Performance of Stop Loss Strategy

Discussion in 'SP6' started by Adam, Mar 4, 2020.

  1. Adam

    Adam Member

    In section 19.3 of Hull (9th), it defines the performance of stop-loss strategy as "the performance measure is the ratio of the standard deviation of the cost of writing the option and hedging it to the theoretical price of the option."

    I don't really understand how this definition work. What does it mean by "hedging it to the theoretical price of the option"? Can anyone help outline the steps to calculate this performance measure, please?

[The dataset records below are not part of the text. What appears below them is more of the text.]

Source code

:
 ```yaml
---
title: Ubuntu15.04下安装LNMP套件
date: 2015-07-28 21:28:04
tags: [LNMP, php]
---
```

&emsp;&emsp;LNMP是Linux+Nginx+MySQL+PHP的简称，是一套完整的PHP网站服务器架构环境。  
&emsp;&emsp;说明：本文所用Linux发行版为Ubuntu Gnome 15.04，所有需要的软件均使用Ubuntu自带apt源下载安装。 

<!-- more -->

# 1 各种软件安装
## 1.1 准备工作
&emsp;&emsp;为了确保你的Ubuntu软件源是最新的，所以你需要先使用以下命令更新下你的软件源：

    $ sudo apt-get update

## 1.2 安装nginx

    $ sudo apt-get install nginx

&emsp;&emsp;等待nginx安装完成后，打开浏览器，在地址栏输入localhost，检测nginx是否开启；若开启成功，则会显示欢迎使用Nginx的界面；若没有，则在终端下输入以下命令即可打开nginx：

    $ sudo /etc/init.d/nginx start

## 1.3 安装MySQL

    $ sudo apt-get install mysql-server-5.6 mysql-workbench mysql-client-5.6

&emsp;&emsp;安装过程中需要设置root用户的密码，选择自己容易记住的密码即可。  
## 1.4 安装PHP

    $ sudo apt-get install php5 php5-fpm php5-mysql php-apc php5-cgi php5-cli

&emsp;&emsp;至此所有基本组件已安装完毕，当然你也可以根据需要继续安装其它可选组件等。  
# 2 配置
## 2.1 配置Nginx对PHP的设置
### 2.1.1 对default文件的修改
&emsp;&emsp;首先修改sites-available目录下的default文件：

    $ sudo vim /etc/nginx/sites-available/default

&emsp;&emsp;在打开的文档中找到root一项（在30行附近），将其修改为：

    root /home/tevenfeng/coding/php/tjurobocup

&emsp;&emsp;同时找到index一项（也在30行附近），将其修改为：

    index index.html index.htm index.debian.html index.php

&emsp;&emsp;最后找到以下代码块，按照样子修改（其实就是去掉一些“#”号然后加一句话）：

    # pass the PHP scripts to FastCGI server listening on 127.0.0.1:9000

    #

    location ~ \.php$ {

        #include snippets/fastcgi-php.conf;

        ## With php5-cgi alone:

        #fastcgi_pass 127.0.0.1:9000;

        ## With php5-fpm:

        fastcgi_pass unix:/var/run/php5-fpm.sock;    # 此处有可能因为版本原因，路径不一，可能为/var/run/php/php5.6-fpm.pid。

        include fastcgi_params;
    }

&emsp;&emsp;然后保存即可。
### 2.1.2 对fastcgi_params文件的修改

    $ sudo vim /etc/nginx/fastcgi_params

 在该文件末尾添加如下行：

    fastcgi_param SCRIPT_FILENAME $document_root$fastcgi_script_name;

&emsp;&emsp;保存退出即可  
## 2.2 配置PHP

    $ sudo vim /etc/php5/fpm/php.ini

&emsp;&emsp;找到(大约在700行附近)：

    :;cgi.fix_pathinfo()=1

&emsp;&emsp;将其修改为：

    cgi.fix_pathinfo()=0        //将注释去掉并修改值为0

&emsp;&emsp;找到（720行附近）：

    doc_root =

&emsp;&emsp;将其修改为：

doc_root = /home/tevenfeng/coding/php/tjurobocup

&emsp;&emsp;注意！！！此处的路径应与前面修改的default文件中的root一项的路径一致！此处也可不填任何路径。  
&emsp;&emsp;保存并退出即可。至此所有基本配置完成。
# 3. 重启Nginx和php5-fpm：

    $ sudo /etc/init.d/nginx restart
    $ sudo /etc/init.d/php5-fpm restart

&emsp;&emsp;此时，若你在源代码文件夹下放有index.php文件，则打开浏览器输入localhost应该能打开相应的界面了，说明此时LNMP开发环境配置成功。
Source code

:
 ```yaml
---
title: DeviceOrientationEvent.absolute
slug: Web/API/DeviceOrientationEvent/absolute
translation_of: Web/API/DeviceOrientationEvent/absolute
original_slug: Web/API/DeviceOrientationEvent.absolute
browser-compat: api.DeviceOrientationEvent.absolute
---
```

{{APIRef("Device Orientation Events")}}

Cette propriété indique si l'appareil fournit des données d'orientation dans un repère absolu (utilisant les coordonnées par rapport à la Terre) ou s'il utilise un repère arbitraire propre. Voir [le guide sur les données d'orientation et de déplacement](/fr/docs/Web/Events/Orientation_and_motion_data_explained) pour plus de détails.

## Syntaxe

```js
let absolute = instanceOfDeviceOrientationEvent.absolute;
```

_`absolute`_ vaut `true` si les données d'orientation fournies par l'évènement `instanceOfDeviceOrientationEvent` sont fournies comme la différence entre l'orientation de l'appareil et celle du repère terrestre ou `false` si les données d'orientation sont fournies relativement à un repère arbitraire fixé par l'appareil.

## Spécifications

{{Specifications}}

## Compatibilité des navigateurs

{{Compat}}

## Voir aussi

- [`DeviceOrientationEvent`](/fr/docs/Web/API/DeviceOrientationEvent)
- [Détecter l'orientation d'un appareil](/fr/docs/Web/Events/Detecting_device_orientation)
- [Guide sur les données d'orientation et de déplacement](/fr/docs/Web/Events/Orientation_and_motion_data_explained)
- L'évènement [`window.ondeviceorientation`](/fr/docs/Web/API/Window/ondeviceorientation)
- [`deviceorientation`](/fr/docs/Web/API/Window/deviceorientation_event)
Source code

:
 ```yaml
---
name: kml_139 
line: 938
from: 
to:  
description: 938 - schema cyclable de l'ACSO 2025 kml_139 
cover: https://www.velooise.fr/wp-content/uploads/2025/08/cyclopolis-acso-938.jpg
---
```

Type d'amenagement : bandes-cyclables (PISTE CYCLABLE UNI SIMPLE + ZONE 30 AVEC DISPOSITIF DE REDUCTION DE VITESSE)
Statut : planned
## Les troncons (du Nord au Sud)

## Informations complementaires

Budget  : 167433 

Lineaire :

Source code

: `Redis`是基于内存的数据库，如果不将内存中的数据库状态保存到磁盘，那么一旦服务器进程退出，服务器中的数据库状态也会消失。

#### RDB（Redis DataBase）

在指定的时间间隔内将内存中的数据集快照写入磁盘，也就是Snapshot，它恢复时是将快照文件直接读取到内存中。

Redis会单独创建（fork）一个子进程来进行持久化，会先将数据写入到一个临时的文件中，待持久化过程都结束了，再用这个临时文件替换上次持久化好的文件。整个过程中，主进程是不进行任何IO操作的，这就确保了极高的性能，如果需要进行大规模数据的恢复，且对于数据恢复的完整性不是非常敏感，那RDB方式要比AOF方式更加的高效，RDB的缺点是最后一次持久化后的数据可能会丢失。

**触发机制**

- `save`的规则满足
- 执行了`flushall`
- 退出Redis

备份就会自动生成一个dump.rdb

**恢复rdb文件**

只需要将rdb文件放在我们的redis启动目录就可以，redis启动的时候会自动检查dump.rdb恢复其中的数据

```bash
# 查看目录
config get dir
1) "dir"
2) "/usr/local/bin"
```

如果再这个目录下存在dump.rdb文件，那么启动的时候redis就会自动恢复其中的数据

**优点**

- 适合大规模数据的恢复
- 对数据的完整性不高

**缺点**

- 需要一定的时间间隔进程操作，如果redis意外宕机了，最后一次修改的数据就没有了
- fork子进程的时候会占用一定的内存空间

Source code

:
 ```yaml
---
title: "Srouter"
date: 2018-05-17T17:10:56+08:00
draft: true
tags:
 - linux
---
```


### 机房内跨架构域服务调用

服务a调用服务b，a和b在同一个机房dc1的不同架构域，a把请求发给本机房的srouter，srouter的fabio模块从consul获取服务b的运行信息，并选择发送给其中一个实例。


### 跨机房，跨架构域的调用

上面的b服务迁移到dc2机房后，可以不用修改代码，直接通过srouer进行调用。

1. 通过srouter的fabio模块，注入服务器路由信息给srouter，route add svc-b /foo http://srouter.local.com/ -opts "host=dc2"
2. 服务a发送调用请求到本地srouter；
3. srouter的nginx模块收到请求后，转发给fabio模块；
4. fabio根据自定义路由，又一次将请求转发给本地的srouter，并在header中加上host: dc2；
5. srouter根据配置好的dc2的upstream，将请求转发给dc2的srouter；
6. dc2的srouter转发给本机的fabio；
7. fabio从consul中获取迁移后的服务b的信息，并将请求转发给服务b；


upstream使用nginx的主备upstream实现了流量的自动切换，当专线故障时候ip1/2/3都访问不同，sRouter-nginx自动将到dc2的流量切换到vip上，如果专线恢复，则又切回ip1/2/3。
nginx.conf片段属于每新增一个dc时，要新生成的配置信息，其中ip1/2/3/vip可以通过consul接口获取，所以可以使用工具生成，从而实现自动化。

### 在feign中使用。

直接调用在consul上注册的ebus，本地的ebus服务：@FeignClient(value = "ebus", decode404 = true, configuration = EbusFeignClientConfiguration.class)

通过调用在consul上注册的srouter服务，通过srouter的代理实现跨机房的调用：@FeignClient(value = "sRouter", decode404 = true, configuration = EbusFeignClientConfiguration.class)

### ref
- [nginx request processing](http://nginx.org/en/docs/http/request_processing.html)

    So after reading the above again, I think I understand what it tries to say. But it would be great if anyone can help confirm the following.
    • Step 1 is to simulate N (a large round number) stock price path.
    • Step 2 is to calculate the hedging cost for each path.
    • Step 3 is to calculate the standard deviation of the hedging cost from step 2.
    • Step 4 is to calculate the BSM price of the option (a single number).
    • Step 5 is to take the ratio of step 3 over step 4.
    Also what the point of such measure? Small standard deviation only says that the hedging cost is stable. But it can be a very large constant. Right? So this measure doesn't necessarily give us a good metric to measure the performance of the hedging strategy (at least not on its own). Right? What other common performance measures for hedging is used in practice?
     
    Last edited by a moderator: Mar 6, 2020
  2. CapitalActuary

    CapitalActuary Ton up Member

    Your steps look right.

    The point of hedging is to reduce risk, and standard deviation of the strategy is one way to measure the risk involved. So here we're saying if the standard deviation is small it's a good hedge because the risk is small.

    You can use other risk measures if you'd like: VaR, TVaR, ES, variance, semi-variance, etc. Standard deviation is commonly used.

    You divide by the option price at t0 in order to standardize it. This means you can compare hedging performance more easily across different strikes and maturities. There are other ways of standardizing here, for example dividing by implied vol, vega, gamma or delta. Dividing by price is pretty standard.